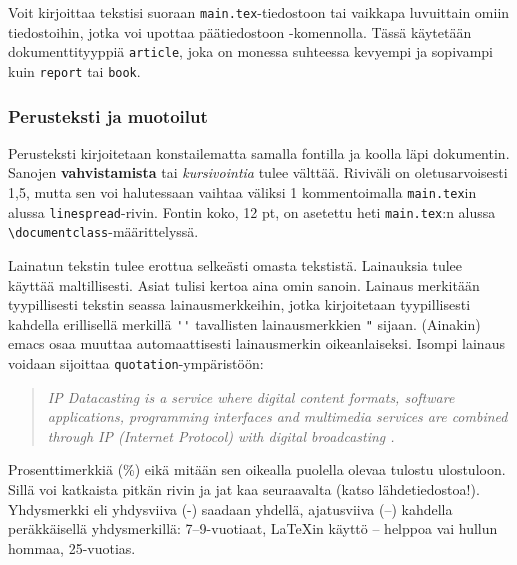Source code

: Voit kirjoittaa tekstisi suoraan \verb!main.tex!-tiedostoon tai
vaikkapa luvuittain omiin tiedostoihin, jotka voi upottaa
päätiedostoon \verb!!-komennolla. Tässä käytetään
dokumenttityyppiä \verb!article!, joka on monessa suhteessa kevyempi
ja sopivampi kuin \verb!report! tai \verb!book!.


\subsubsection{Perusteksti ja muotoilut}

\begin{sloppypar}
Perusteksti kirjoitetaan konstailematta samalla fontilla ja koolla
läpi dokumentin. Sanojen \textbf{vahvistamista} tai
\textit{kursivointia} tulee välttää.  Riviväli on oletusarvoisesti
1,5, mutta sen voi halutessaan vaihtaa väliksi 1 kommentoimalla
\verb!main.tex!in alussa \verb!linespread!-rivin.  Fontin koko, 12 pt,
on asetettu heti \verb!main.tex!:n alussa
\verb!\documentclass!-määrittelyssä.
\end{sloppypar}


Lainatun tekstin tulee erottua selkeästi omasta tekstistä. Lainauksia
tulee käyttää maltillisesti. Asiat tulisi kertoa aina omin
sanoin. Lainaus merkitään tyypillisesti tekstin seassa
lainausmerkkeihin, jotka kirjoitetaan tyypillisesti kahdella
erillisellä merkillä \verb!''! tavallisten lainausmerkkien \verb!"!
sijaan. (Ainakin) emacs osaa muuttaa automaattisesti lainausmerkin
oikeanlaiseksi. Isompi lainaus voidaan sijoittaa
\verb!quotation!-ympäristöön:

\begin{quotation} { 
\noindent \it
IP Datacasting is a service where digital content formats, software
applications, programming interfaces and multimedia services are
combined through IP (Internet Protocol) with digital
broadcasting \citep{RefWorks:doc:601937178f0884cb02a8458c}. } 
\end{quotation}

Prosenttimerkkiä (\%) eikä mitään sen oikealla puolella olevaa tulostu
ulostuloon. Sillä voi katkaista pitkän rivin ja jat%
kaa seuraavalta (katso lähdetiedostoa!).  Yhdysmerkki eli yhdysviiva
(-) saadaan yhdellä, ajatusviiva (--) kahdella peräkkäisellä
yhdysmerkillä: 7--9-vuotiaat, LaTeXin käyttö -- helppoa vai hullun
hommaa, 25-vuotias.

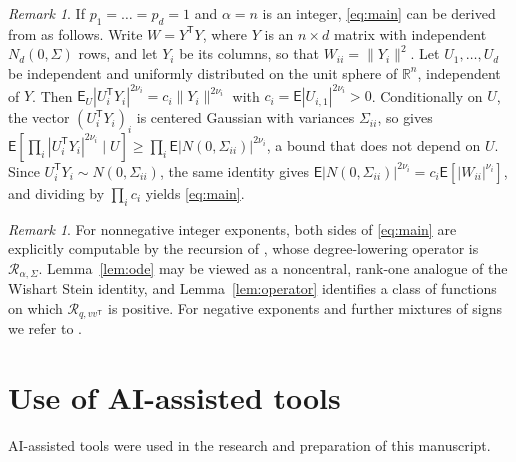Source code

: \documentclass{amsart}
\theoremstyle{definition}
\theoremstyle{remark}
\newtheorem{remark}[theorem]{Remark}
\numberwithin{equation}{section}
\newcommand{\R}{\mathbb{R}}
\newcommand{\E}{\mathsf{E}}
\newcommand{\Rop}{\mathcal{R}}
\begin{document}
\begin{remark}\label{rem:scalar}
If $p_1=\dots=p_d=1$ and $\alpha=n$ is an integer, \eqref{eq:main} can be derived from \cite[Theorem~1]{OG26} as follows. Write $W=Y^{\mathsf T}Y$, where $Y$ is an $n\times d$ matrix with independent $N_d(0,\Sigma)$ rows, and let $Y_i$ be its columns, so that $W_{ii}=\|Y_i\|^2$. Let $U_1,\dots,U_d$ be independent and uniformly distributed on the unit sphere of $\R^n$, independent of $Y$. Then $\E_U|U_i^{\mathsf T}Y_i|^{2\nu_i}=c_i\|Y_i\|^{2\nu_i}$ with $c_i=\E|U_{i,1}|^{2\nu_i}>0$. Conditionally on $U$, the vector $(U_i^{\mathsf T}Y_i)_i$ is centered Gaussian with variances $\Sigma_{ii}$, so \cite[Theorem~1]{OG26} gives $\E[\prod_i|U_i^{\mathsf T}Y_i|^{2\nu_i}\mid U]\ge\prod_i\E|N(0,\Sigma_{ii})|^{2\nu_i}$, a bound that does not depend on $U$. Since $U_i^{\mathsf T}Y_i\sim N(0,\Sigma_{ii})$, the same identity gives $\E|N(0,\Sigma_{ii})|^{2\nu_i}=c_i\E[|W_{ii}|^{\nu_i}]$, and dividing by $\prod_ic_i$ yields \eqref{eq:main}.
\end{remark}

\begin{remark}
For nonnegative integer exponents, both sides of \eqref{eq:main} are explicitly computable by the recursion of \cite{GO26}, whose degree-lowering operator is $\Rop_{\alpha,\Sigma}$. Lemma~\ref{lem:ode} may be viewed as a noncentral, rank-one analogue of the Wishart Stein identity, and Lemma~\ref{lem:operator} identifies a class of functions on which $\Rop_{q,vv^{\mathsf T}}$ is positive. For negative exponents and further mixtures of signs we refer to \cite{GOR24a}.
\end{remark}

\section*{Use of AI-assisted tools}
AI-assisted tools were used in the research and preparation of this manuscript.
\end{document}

════════════════════

BRIEF
Would you print the listing above in full, exactly, but with no pictures?

SOLUTION
Source code

: Voit kirjoittaa tekstisi suoraan \verb!main.tex!-tiedostoon tai
vaikkapa luvuittain omiin tiedostoihin, jotka voi upottaa
päätiedostoon \verb!!-komennolla. Tässä käytetään
dokumenttityyppiä \verb!article!, joka on monessa suhteessa kevyempi
ja sopivampi kuin \verb!report! tai \verb!book!.


\subsubsection{Perusteksti ja muotoilut}

\begin{sloppypar}
Perusteksti kirjoitetaan konstailematta samalla fontilla ja koolla
läpi dokumentin. Sanojen \textbf{vahvistamista} tai
\textit{kursivointia} tulee välttää.  Riviväli on oletusarvoisesti
1,5, mutta sen voi halutessaan vaihtaa väliksi 1 kommentoimalla
\verb!main.tex!in alussa \verb!linespread!-rivin.  Fontin koko, 12 pt,
on asetettu heti \verb!main.tex!:n alussa
\verb!\documentclass!-määrittelyssä.
\end{sloppypar}


Lainatun tekstin tulee erottua selkeästi omasta tekstistä. Lainauksia
tulee käyttää maltillisesti. Asiat tulisi kertoa aina omin
sanoin. Lainaus merkitään tyypillisesti tekstin seassa
lainausmerkkeihin, jotka kirjoitetaan tyypillisesti kahdella
erillisellä merkillä \verb!''! tavallisten lainausmerkkien \verb!"!
sijaan. (Ainakin) emacs osaa muuttaa automaattisesti lainausmerkin
oikeanlaiseksi. Isompi lainaus voidaan sijoittaa
\verb!quotation!-ympäristöön:

\begin{quotation} { 
\noindent \it
IP Datacasting is a service where digital content formats, software
applications, programming interfaces and multimedia services are
combined through IP (Internet Protocol) with digital
broadcasting \citep{RefWorks:doc:601937178f0884cb02a8458c}. } 
\end{quotation}

Prosenttimerkkiä (\%) eikä mitään sen oikealla puolella olevaa tulostu
ulostuloon. Sillä voi katkaista pitkän rivin ja jat%
kaa seuraavalta (katso lähdetiedostoa!).  Yhdysmerkki eli yhdysviiva
(-) saadaan yhdellä, ajatusviiva (--) kahdella peräkkäisellä
yhdysmerkillä: 7--9-vuotiaat, LaTeXin käyttö -- helppoa vai hullun
hommaa, 25-vuotias.

Source code

: \documentclass{amsart}
\theoremstyle{definition}
\theoremstyle{remark}
\newtheorem{remark}[theorem]{Remark}
\numberwithin{equation}{section}
\newcommand{\R}{\mathbb{R}}
\newcommand{\E}{\mathsf{E}}
\newcommand{\Rop}{\mathcal{R}}
\begin{document}
\begin{remark}\label{rem:scalar}
If $p_1=\dots=p_d=1$ and $\alpha=n$ is an integer, \eqref{eq:main} can be derived from \cite[Theorem~1]{OG26} as follows. Write $W=Y^{\mathsf T}Y$, where $Y$ is an $n\times d$ matrix with independent $N_d(0,\Sigma)$ rows, and let $Y_i$ be its columns, so that $W_{ii}=\|Y_i\|^2$. Let $U_1,\dots,U_d$ be independent and uniformly distributed on the unit sphere of $\R^n$, independent of $Y$. Then $\E_U|U_i^{\mathsf T}Y_i|^{2\nu_i}=c_i\|Y_i\|^{2\nu_i}$ with $c_i=\E|U_{i,1}|^{2\nu_i}>0$. Conditionally on $U$, the vector $(U_i^{\mathsf T}Y_i)_i$ is centered Gaussian with variances $\Sigma_{ii}$, so \cite[Theorem~1]{OG26} gives $\E[\prod_i|U_i^{\mathsf T}Y_i|^{2\nu_i}\mid U]\ge\prod_i\E|N(0,\Sigma_{ii})|^{2\nu_i}$, a bound that does not depend on $U$. Since $U_i^{\mathsf T}Y_i\sim N(0,\Sigma_{ii})$, the same identity gives $\E|N(0,\Sigma_{ii})|^{2\nu_i}=c_i\E[|W_{ii}|^{\nu_i}]$, and dividing by $\prod_ic_i$ yields \eqref{eq:main}.
\end{remark}

\begin{remark}
For nonnegative integer exponents, both sides of \eqref{eq:main} are explicitly computable by the recursion of \cite{GO26}, whose degree-lowering operator is $\Rop_{\alpha,\Sigma}$. Lemma~\ref{lem:ode} may be viewed as a noncentral, rank-one analogue of the Wishart Stein identity, and Lemma~\ref{lem:operator} identifies a class of functions on which $\Rop_{q,vv^{\mathsf T}}$ is positive. For negative exponents and further mixtures of signs we refer to \cite{GOR24a}.
\end{remark}

\section*{Use of AI-assisted tools}
AI-assisted tools were used in the research and preparation of this manuscript.
\end{document}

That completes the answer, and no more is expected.